Problem description - What lines below include the string "Fredrik"? Pick them out and copy them.

* * * *

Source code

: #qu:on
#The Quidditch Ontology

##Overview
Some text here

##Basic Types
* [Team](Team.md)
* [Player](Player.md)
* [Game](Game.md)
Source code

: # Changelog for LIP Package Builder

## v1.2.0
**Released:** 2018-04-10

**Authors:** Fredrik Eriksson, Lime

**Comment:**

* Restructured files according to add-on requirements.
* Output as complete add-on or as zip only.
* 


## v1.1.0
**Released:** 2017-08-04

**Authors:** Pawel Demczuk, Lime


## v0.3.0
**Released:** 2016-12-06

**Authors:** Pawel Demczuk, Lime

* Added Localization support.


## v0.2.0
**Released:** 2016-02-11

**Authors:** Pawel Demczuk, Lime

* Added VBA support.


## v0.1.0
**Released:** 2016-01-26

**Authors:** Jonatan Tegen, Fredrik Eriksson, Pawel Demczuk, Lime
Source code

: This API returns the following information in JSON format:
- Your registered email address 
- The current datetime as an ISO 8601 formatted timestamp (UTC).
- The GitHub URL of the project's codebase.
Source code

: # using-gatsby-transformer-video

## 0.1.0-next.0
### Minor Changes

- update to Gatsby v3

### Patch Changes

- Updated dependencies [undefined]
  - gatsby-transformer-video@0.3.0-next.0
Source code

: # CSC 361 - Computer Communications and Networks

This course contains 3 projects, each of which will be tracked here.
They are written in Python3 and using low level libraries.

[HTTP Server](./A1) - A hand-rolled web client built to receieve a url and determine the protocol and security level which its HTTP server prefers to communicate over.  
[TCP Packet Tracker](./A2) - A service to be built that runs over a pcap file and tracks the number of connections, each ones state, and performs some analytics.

* * * *

Reply to the exercise -
**Authors:** Fredrik Eriksson, Lime
**Authors:** Jonatan Tegen, Fredrik Eriksson, Pawel Demczuk, Lime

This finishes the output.